去年的这个时节,我于早几天就约了几家孩子们一起晚上去汉江路的日料店聚聚,给儿子过一个生日。
那天清早,五点多就开车回乡下老家看老母亲。帮她洗洗涮涮后,下午两点就返回。微雨天气,来回三百多公里路程只剩下最后二十几公里了。我从匝道转向另一个高速,再行几公里就可以下高速。我习惯性瞄了一下仪表,不到六十码,想着过一会儿可以见到孩子们,有点漫不经心。

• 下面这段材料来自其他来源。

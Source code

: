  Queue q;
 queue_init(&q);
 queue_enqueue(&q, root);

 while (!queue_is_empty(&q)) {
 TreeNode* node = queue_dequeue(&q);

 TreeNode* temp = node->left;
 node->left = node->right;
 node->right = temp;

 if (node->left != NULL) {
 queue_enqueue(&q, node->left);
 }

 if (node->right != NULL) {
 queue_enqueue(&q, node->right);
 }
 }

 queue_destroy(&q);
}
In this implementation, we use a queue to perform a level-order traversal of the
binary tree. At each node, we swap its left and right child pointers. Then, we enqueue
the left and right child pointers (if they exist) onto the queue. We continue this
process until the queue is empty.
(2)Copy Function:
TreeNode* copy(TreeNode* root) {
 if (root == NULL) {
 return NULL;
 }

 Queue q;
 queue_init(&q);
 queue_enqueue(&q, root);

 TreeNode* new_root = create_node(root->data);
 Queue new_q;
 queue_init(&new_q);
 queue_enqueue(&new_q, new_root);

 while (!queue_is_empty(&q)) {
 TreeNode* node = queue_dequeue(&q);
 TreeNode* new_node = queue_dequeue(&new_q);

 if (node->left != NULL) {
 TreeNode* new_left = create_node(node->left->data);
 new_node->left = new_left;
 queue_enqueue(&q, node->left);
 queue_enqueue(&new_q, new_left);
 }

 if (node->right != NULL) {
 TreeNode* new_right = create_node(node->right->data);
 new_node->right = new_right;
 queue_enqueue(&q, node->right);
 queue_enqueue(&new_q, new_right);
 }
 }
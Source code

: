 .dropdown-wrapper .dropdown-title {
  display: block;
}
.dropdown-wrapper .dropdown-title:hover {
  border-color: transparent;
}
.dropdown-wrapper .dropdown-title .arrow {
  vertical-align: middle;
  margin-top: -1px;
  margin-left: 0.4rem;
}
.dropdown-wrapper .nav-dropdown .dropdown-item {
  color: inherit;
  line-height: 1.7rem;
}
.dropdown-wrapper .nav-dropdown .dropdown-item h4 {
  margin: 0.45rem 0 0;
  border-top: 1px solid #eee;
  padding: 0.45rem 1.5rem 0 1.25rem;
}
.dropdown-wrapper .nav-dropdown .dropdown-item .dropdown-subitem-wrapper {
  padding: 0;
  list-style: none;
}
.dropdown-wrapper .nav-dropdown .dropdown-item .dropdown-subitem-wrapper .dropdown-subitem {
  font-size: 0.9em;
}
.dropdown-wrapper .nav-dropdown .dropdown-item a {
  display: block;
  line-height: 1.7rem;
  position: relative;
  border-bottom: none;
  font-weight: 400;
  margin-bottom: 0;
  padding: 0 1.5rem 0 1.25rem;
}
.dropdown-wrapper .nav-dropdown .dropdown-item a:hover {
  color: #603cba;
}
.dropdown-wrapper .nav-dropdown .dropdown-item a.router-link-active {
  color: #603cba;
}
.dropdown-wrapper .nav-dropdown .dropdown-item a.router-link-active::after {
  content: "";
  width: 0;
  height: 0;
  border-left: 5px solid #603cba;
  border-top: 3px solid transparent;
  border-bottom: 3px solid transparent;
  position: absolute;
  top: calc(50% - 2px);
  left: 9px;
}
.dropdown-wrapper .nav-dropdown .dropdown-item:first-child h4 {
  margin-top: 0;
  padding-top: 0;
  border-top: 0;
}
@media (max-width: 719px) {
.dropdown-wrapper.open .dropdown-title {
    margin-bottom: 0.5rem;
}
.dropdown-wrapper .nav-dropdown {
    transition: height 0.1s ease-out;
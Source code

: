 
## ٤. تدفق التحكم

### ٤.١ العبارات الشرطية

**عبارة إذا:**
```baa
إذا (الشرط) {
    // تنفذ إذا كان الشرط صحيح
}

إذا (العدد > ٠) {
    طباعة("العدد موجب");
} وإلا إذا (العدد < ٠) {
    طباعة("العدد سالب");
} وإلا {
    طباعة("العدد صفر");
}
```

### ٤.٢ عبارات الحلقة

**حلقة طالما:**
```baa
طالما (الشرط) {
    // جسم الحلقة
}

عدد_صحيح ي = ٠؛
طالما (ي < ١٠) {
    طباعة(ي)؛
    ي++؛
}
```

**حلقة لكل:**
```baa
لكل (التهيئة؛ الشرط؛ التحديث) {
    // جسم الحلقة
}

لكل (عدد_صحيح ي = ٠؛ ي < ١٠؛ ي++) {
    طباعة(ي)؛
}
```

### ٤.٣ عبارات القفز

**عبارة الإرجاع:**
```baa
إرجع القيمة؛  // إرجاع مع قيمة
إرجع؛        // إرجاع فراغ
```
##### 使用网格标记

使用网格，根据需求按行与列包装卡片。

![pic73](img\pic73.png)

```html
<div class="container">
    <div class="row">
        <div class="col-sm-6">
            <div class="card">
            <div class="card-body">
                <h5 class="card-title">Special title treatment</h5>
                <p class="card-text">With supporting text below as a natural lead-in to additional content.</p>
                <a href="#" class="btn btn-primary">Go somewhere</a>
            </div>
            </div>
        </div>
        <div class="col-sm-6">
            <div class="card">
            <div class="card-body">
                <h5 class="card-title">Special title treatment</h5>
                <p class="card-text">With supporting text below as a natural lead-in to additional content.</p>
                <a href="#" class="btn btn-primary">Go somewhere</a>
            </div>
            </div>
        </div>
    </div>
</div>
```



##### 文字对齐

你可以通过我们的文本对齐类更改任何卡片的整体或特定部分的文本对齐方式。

正常行走在环行匝道中的小车不知怎的,突然撞向了右侧,我使劲打方向盘,踩刹车,车已经掉转了头撞在了左侧。旋转了一百八十度啊,车逆向停在了匝道一侧。前保险杠已经散落一地。我那副一千多度的近视眼镜也已经不知飞到了何处,我努力抑制住怦怦狂跳的心,凭着不太清晰的视觉,把损伤严重的车尽量靠边。重型卡车一辆辆从旁驶过,我只感觉轰轰隆隆的啸叫声里尽是嘲笑和讽刺。停车后,我抖抖索索地下车,发现左车前门已经打不开。想到后排找撞飞的手机,没有眼镜,哪里找得到?旁边的车还在一辆一辆地驰过,我生怕遭受二次撞击,赶紧弃车到路边求救。好久,没有理我的人,这毕竟是在高速匝道上……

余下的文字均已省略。